July 26th, 2011· Process Explorer v15.01: This update adds the ability to select a custom graph background color, adds paged and nonpaged pool quota columns to the process view, fixes incorrect information on the disk and network process properties dialog on 32-bit Windows, and fixes a GPU tray icon bug.
· TCPView v3.05: This update fixes a bug when sorting by the state column.
July 19th, 2011Process Explorer v15.0:
· Process Explorer v15 celebrates the release of the Sysinternals Administrator Reference and the upcoming 15th anniversary of Sysinternals.

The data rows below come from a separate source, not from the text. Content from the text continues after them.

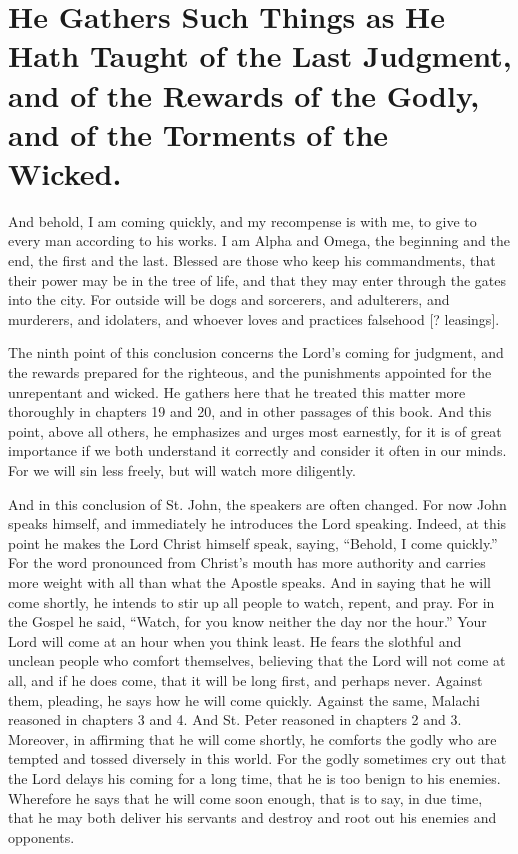 \chapter[Sermon 99. He Gathers Such Things as He Hath Taught of the Last Judgment, and of the Rewards of the Godly, and of the Torments of the Wicked.]{He Gathers Such Things as He Hath Taught of the Last Judgment, and of the Rewards of the Godly, and of the Torments of the Wicked.}
\label{sermon:099}

And behold, I am coming quickly, and my recompense is with me, to give to every man according to his works. I am Alpha and Omega, the beginning and the end, the first and the last. Blessed are those who keep his commandments, that their power may be in the tree of life, and that they may enter through the gates into the city. For outside will be dogs and sorcerers, and adulterers, and murderers, and idolaters, and whoever loves and practices falsehood [? leasings].

The ninth point of this conclusion concerns the Lord’s coming for judgment, and the rewards prepared for the righteous, and the punishments appointed for the unrepentant and wicked. He gathers here that he treated this matter more thoroughly in chapters 19 and 20, and in other passages of this book. And this point, above all others, he emphasizes and urges most earnestly, for it is of great importance if we both understand it correctly and consider it often in our minds. For we will sin less freely, but will watch more diligently.

And in this conclusion of St. John, the speakers are often changed. For now John speaks himself, and immediately he introduces the Lord speaking. Indeed, at this point he makes the Lord Christ himself speak, saying, “Behold, I come quickly.” For the word pronounced from Christ’s mouth has more authority and carries more weight with all than what the Apostle speaks. And in saying that he will come shortly, he intends to stir up all people to watch, repent, and pray. For in the Gospel he said, “Watch, for you know neither the day nor the hour.” Your Lord will come at an hour when you think least. He fears the slothful and unclean people who comfort themselves, believing that the Lord will not come at all, and if he does come, that it will be long first, and perhaps never. Against them, pleading, he says how he will come quickly. Against the same, Malachi reasoned in chapters 3 and 4. And St. Peter reasoned in chapters 2 and 3. Moreover, in affirming that he will come shortly, he comforts the godly who are tempted and tossed diversely in this world. For the godly sometimes cry out that the Lord delays his coming for a long time, that he is too benign to his enemies. Wherefore he says that he will come soon enough, that is to say, in due time, that he may both deliver his servants and destroy and root out his enemies and opponents.

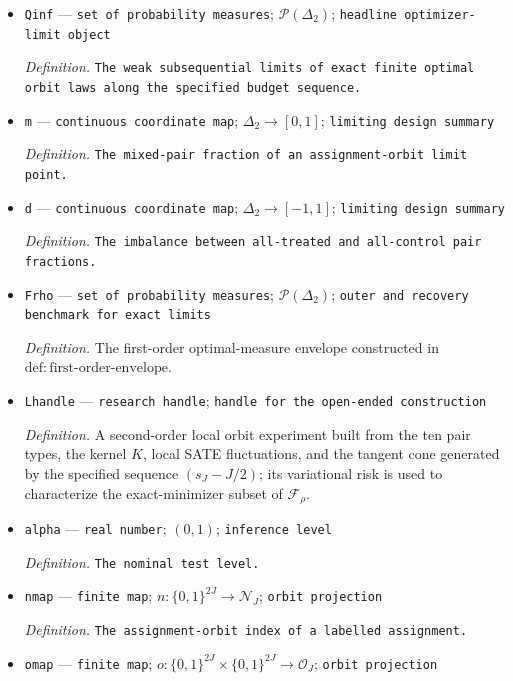\documentclass{article}
\begin{document}
\begin{itemize}
  \item \texttt{Qinf} --- \texttt{set of probability measures}; \(\mathcal P(\Delta_2)\); \texttt{headline optimizer-\allowbreak{}limit object}
  \par\smallskip\noindent\emph{Definition.} \texttt{The weak subsequential limits of exact finite optimal orbit laws along the specified budget sequence.}
  \item \texttt{m} --- \texttt{continuous coordinate map}; \(\Delta_2\to[0,1]\); \texttt{limiting design summary}
  \par\smallskip\noindent\emph{Definition.} \texttt{The mixed-\allowbreak{}pair fraction of an assignment-\allowbreak{}orbit limit point.}
  \item \texttt{d} --- \texttt{continuous coordinate map}; \(\Delta_2\to[-1,1]\); \texttt{limiting design summary}
  \par\smallskip\noindent\emph{Definition.} \texttt{The imbalance between all-\allowbreak{}treated and all-\allowbreak{}control pair fractions.}
  \item \texttt{Frho} --- \texttt{set of probability measures}; \(\mathcal P(\Delta_2)\); \texttt{outer and recovery benchmark for exact limits}
  \par\smallskip\noindent\emph{Definition.} The first-order optimal-measure envelope constructed in \(\mathrm{def:first\text{-}order\text{-}envelope}\).
  \item \texttt{Lhandle} --- \texttt{research handle}; \texttt{handle for the open-\allowbreak{}ended construction}
  \par\smallskip\noindent\emph{Definition.} A second-order local orbit experiment built from the ten pair types, the kernel \(K\), local SATE fluctuations, and the tangent cone generated by the specified sequence \((s_J-J/2)\); its variational risk is used to characterize the exact-minimizer subset of \(\mathcal F_\rho\).
  \item \texttt{alpha} --- \texttt{real number}; \((0,1)\); \texttt{inference level}
  \par\smallskip\noindent\emph{Definition.} \texttt{The nominal test level.}
  \item \texttt{nmap} --- \texttt{finite map}; \(n:\{0,1\}^{2J}\to\mathcal N_J\); \texttt{orbit projection}
  \par\smallskip\noindent\emph{Definition.} \texttt{The assignment-\allowbreak{}orbit index of a labelled assignment.}
  \item \texttt{omap} --- \texttt{finite map}; \(o:\{0,1\}^{2J}\times\{0,1\}^{2J}\to\mathcal O_J\); \texttt{orbit projection}

\end{itemize}
\end{document}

This major update to Process Explorer, a powerful tool for inspecting and controlling processes, threads, loaded DLLs, and more, adds GPU utilization and memory monitoring on Vista and higher. It also adds the ability to restart services, has a smaller memory footprint, and has visually cleaner performance graphs.
ListDLLs v3.1:
· ListDLLs, a command-line utility for listing and searching for loaded DLLs, now dumps full file version information, including digital signatures. It also adds a new option designed to aid in malware hunting that filters output to include only unsigned DLLs.
FindLinks v1.0:
· This new command-line utility lists the hard links associated with a specified file.
May 19th, 2011VMMap v3.1:
· VMMap, a process virtual and physical memory analyzer, now shows the ASLR status of images and reports “unusable” virtual memory regions.
RAMMap v1.11:
· This update to RAMMap, a system memory usage analyzer, adds command-line options for loading files and exporting scans, creates a file association and fixes several bugs
· Handle v3.46: This update has Handle use the same helper driver as Process Explorer.
· Process Explorer v14.12: This update fixes a bug that prevents removal of tray icons under certain conditions.
May 4th, 2011· ZoomIt v4.2: This update to ZoomIt, a screen magnification and annotation utility, now adjusts the drawing pen size when you enter drawing mode from live zoom to match the static zoom pen size.
· Process Explorer v14.11: Process Explorer v14.11 includes the ability to configure network and disk activity icons in the tray.
· ProcDump v3.04: This update to ProcDump’s miniplus dump type (-mp) includes heuristics that include thread stack memory.
April 14th, 2011· Updates: Process Monitor v2.95
March 17th, 2011· Updates: Process Explorer v14.1, VMMap v3.03, ProcDump v3.03
February 15th, 2011· Winobj 2.22: A number of bugs, including on affecting sorting, are fixed in this update.
· VMMap 3.02: This release fixes several bugs.
February 2nd, 2011· Updates: ProcDump v3.02, Contig v1.6, TCPView v3.03
January 26th, 2011· Handle v3.45: This release fixes a bug that could in some cases cause a system crash.
January 20th, 2011· Handle v3.44: This updates the driver to the newest version used by Process Explorer.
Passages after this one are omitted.